Playing Tetris in engineer style

Introduction

Month ago my girlfriend showed me a 9gag post and asked, if I could build something like that. So I ordered 2 led matrices and buttons from ebay, and built it, so here it is:
Sorry for the quality, I recorded it with my cellphone yesterday evening, but I hope you see the point of it.
It was a complicated project, so writing a step-by-step tutorial would take too many time, so I just summarize the main steps of the project and some advises.

First step: wiring of the led-matrix and functional for driving it

I checked the ebay site where I ordered the matrices and found this:
It's very similar in the inner working as the 7 segment display, see below. I wrote a custom functional for driving it, see at the code.

Second step: connect the buttons

I used very simple buttons from dx:
If you press it, it connects the 2 wire. It was the first time I've ever used a button with arduino, so I was a little bit confused about it, but Google helped me out again.

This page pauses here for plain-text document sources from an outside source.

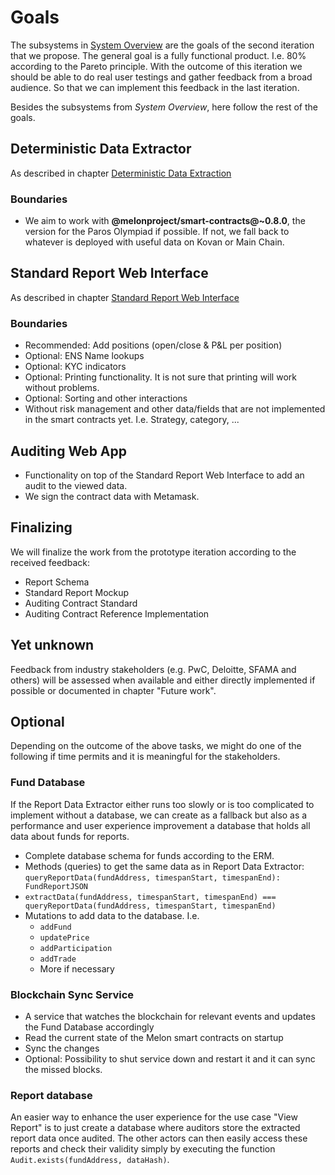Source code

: # Goals

The subsystems in [System Overview](/01-thesis/05-solution/01-SytemOverview) are the goals of the second iteration that we propose. The general goal is a fully functional product. I.e. 80% according to the Pareto principle. With the outcome of this iteration we should be able to do real user testings and gather feedback from a broad audience. So that we can implement this feedback in the last iteration.

Besides the subsystems from _System Overview_, here follow the rest of the goals.

## Deterministic Data Extractor

As described in chapter [Deterministic Data Extraction](/01-thesis/05-solution/07-DeterministicDataExtraction.html)

### Boundaries

- We aim to work with **@melonproject/smart-contracts@~0.8.0**, the version for the Paros Olympiad if possible. If not, we fall back to whatever is deployed with useful data on Kovan or Main Chain.

## Standard Report Web Interface

As described in chapter [Standard Report Web Interface](/01-thesis/05-solution/11-StandardReportWebInterface.htmll)

### Boundaries

- Recommended: Add positions (open/close & P&L per position)
- Optional: ENS Name lookups
- Optional: KYC indicators
- Optional: Printing functionality. It is not sure that printing will work without problems.
- Optional: Sorting and other interactions
- Without risk management and other data/fields that are not implemented in the smart contracts yet. I.e. Strategy, category, ...

## Auditing Web App

- Functionality on top of the Standard Report Web Interface to add an audit to the viewed data.
- We sign the contract data with Metamask.

## Finalizing

We will finalize the work from the prototype iteration according to the received feedback:

- Report Schema
- Standard Report Mockup
- Auditing Contract Standard
- Auditing Contract Reference Implementation

## Yet unknown

Feedback from industry stakeholders (e.g. PwC, Deloitte, SFAMA and others) will be assessed when available and either directly implemented if possible or documented in chapter "Future work".

## Optional

Depending on the outcome of the above tasks, we might do one of the following if time permits and it is meaningful for the stakeholders.

### Fund Database

If the Report Data Extractor either runs too slowly or is too complicated to implement without a database, we can create as a fallback but also as a performance and user experience improvement a database that holds all data about funds for reports.

- Complete database schema for funds according to the ERM.
- Methods (queries) to get the same data as in Report Data Extractor: `queryReportData(fundAddress, timespanStart, timespanEnd): FundReportJSON`
- `extractData(fundAddress, timespanStart, timespanEnd) === queryReportData(fundAddress, timespanStart, timespanEnd)`
- Mutations to add data to the database. I.e.
  - `addFund`
  - `updatePrice`
  - `addParticipation`
  - `addTrade`
  - More if necessary

### Blockchain Sync Service

- A service that watches the blockchain for relevant events and updates the Fund Database accordingly
- Read the current state of the Melon smart contracts on startup
- Sync the changes
- Optional: Possibility to shut service down and restart it and it can sync the missed blocks.

### Report database

An easier way to enhance the user experience for the use case "View Report" is to just create a database where auditors store the extracted report data once audited. The other actors can then easily access these reports and check their validity simply by executing the function `Audit.exists(fundAddress, dataHash)`.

Third step: writing the tetris program

As I said in the title, and as you can see in the video, this version is only beta. There are bugs in the code, sometimes it makes weird things, and I can't figure out why. I'm going to fix it sometimes, but until then, here is the code:
(if link's broken, here: http://codepad.org/gY3fLXXx)
But during the programming I've learned something useful. There is a a 2D int array, called fix[16][8], which store the fix dots, the fix pixels. It has a 5 in every pixel, where led lights and a 0 where led's dark. So I wanted to check if there is a full line, so I wrote this code:
//full line
for(int i=0; i<16; i++){
  int ch=1;
  for(int j=0; j<8; j++) ch=ch*fix[i][j];
  if(ch>0){
    for(int k=i; k<15; k++)
      {for(int l=0; l<8; l++)
        fix[k][l]=fix[k+1][l];
      }
     for(int k=0; k<8; k++) fix[15][k]=0;
    }
     
}
It multiply every number in a line and if it's bigger than 0 at the end, ie there was no 0 in the line, so it's a full line, the program deletes it. And it didn't work. Why? After a long time I figured it out: 5^8=390625. And it's too big for an int, so it overflows and gives back a negative number! So finally I changed ch to long int and so it works now. I could change if(ch>0) to if(ch!=0)or ch=ch*fix[i][j]; to ch=ch*fix[i][j]/5; but long int was my first tough and it works so I leave it so.

Summary

It was, and it's still a big project, I hope, someday I'll finish it. Maybe I will add a demultiplexer to use less output of the arduino, and use better buttons, maybe even a use a keypad. But first I have to make the program better.